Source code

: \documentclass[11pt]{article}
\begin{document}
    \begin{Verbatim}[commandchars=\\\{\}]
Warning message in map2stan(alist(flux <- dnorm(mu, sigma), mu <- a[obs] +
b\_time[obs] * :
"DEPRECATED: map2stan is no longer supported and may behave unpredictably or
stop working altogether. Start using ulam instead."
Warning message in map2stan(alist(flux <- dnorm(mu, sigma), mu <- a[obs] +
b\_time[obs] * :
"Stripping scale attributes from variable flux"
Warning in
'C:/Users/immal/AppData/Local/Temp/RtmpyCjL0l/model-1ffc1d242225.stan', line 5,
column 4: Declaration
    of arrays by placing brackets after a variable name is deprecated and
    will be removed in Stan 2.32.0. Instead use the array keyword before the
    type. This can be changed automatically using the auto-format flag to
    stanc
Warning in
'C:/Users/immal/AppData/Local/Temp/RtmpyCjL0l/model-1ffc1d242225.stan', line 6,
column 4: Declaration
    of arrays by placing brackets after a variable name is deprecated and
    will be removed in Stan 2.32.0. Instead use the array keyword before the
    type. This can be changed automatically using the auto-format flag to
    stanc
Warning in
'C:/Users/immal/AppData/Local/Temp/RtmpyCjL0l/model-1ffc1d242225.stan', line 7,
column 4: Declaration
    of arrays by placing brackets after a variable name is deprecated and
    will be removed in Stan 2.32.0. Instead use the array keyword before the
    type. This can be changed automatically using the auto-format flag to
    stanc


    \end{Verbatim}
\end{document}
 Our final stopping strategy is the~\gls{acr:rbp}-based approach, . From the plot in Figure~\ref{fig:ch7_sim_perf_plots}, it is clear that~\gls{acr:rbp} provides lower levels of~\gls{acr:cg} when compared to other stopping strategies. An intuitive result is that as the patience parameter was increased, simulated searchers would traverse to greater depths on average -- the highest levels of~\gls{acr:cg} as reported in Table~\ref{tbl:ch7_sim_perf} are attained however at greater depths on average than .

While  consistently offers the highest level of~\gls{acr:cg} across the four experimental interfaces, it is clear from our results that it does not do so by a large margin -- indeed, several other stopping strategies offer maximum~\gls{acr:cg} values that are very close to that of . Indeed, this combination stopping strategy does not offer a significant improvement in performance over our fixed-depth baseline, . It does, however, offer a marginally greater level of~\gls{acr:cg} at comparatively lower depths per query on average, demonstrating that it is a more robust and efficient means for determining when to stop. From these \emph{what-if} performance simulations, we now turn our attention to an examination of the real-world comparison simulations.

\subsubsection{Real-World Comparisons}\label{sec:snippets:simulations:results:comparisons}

> _Problem description_
Please transcribe the records in full, keeping every word as it is.

> _Response_
Source code

: \documentclass[11pt]{article}
\begin{document}
    \begin{Verbatim}[commandchars=\\\{\}]
Warning message in map2stan(alist(flux <- dnorm(mu, sigma), mu <- a[obs] +
b\_time[obs] * :
"DEPRECATED: map2stan is no longer supported and may behave unpredictably or
stop working altogether. Start using ulam instead."
Warning message in map2stan(alist(flux <- dnorm(mu, sigma), mu <- a[obs] +
b\_time[obs] * :
"Stripping scale attributes from variable flux"
Warning in
'C:/Users/immal/AppData/Local/Temp/RtmpyCjL0l/model-1ffc1d242225.stan', line 5,
column 4: Declaration
    of arrays by placing brackets after a variable name is deprecated and
    will be removed in Stan 2.32.0. Instead use the array keyword before the
    type. This can be changed automatically using the auto-format flag to
    stanc
Warning in
'C:/Users/immal/AppData/Local/Temp/RtmpyCjL0l/model-1ffc1d242225.stan', line 6,
column 4: Declaration
    of arrays by placing brackets after a variable name is deprecated and
    will be removed in Stan 2.32.0. Instead use the array keyword before the
    type. This can be changed automatically using the auto-format flag to
    stanc
Warning in
'C:/Users/immal/AppData/Local/Temp/RtmpyCjL0l/model-1ffc1d242225.stan', line 7,
column 4: Declaration
    of arrays by placing brackets after a variable name is deprecated and
    will be removed in Stan 2.32.0. Instead use the array keyword before the
    type. This can be changed automatically using the auto-format flag to
    stanc


    \end{Verbatim}
\end{document}
 Our final stopping strategy is the~\gls{acr:rbp}-based approach, . From the plot in Figure~\ref{fig:ch7_sim_perf_plots}, it is clear that~\gls{acr:rbp} provides lower levels of~\gls{acr:cg} when compared to other stopping strategies. An intuitive result is that as the patience parameter was increased, simulated searchers would traverse to greater depths on average -- the highest levels of~\gls{acr:cg} as reported in Table~\ref{tbl:ch7_sim_perf} are attained however at greater depths on average than .

While  consistently offers the highest level of~\gls{acr:cg} across the four experimental interfaces, it is clear from our results that it does not do so by a large margin -- indeed, several other stopping strategies offer maximum~\gls{acr:cg} values that are very close to that of . Indeed, this combination stopping strategy does not offer a significant improvement in performance over our fixed-depth baseline, . It does, however, offer a marginally greater level of~\gls{acr:cg} at comparatively lower depths per query on average, demonstrating that it is a more robust and efficient means for determining when to stop. From these \emph{what-if} performance simulations, we now turn our attention to an examination of the real-world comparison simulations.

\subsubsection{Real-World Comparisons}\label{sec:snippets:simulations:results:comparisons}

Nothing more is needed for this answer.